In a mouse model of PD, anthocyanins have demonstrated protective effects against bradykinesia and neuronal damage.21 It is important to note that rodent data do not always translate to humans.
A rat model of PD suggests that selenium helps counter oxidative stress and decreases DNA damage.22
Individuals with PD may benefit from consuming nightshade vegetables, including tomatoes, eggplant, peppers, and potatoes. The naturally occurring nicotine and other compounds in nightshade vegetables may reduce the risk of PD.23 The purported mechanisms involve attenuating nigrostriatal damage, and reductions in dyskinesias resulting from L-DOPA, tremor, and rigidity have been observed.24 Despite these promising findings, it should be noted that the research is inconclusive.23
Interestingly, individuals with PD often have low levels of niacin.25 Studies have found that 250 mg of niacin minimizes abnormal sleep architecture by regulating peripheral immune cell niacin receptor 1 (NIACR1) expression.26 Including niacin-rich foods may be another way to tailor a diet for PD.
Green tea, which is a rich source of polyphenols – especially epigallocatechin-3-gallate (EGCG) and theaflavins – confers neuroprotective and neuroregenerative effects. In vitro and animal studies have shown that the polyphenols in green tea regulate intracellular signaling pathways and prevent α-Syn accumulation, which protects against and delays PD onset. Such mechanisms broaden the polyphenols’ anti-oxidant, anti-inflammatory, and transition metal chelating effects, removing a source of neuroinflammation.2730 Very high caffeine intake should be avoided with monoamine oxidase type B (MAO-B) inhibitors, as this combination may cause a hypertensive crisis.
Red wine, which is high in phenolic compounds (e.g. quercetin, myricetin, resveratrol, catechins, tannins, and anthocyanidins), has shown neuroprotective effects in both in vitro and in vivo PD models. These include anti-inflammatory, anti-oxidant, free-radical scavenging, metal chelating, and cell signaling pathway modulatory properties.31 As alcohol use disorder may increase the risk of PD,32 individuals who do not already drink red wine in moderation, or who have issues with alcohol should refrain from consuming this alcoholic beverage. Instead, these individuals would benefit from finding a comparable source of polyphenols. In addition, alcohol is contraindicated with dopamine agonists, catechol-o-methyl transferase (COMT) inhibitors, and some other PD-related medications.

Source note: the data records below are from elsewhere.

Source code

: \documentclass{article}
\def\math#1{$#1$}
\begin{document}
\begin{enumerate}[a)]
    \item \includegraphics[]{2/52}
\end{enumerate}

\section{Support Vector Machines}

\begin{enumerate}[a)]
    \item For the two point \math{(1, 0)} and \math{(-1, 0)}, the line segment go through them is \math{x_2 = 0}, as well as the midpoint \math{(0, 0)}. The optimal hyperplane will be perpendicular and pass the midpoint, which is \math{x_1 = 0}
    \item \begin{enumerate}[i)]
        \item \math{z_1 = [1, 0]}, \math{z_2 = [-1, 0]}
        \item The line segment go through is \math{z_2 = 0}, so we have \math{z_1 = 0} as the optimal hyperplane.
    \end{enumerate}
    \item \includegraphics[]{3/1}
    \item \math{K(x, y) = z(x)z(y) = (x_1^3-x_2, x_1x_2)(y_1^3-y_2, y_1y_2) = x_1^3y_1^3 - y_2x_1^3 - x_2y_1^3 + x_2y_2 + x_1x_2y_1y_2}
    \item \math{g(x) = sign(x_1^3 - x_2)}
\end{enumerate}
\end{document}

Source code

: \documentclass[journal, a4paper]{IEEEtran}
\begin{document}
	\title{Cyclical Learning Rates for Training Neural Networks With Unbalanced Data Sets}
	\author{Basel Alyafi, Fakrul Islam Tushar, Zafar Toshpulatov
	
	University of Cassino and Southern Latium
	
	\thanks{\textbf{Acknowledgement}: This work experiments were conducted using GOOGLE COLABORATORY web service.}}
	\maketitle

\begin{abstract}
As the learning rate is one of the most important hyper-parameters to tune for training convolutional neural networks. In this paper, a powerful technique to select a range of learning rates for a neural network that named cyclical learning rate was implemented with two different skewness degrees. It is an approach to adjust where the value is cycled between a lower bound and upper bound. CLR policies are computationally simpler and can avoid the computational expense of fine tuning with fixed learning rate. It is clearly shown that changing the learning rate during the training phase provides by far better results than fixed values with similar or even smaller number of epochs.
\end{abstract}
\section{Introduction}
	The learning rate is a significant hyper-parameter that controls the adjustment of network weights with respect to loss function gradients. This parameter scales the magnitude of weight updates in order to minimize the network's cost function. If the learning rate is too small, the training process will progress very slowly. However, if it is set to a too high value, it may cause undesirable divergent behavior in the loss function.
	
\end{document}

Another particularly beneficial compound for individuals with PD is caffeine. Roshan et al.33 suggest three to four cups of caffeinated coffee (about 200 mg) per day. Caffeine intake must be timed carefully, however, to avoid exacerbating sleep issues. It also may not be appropriate for slow caffeine metabolizers. Research suggests that caffeine acts as an adenosine (A2) receptor antagonist. Interestingly, the highest concentrations of this receptor type are found in the basal ganglia. A proposed mechanism of action for caffeine is that it inhibits astrocyte-related inflammatory processes in a manner that promotes excitation in the basal ganglia.33 Furthermore, caffeine demonstrates an ability to maintain blood–brain barrier (BBB) integrity, which may otherwise be compromised in PD.34 That said, Lee et al.35 posit that coffee’s neuroprotective effect is due to quercetin, not caffeine. Very high caffeine intake should be avoided with MAO-B inhibitors, as this combination may cause a hypertensive crisis.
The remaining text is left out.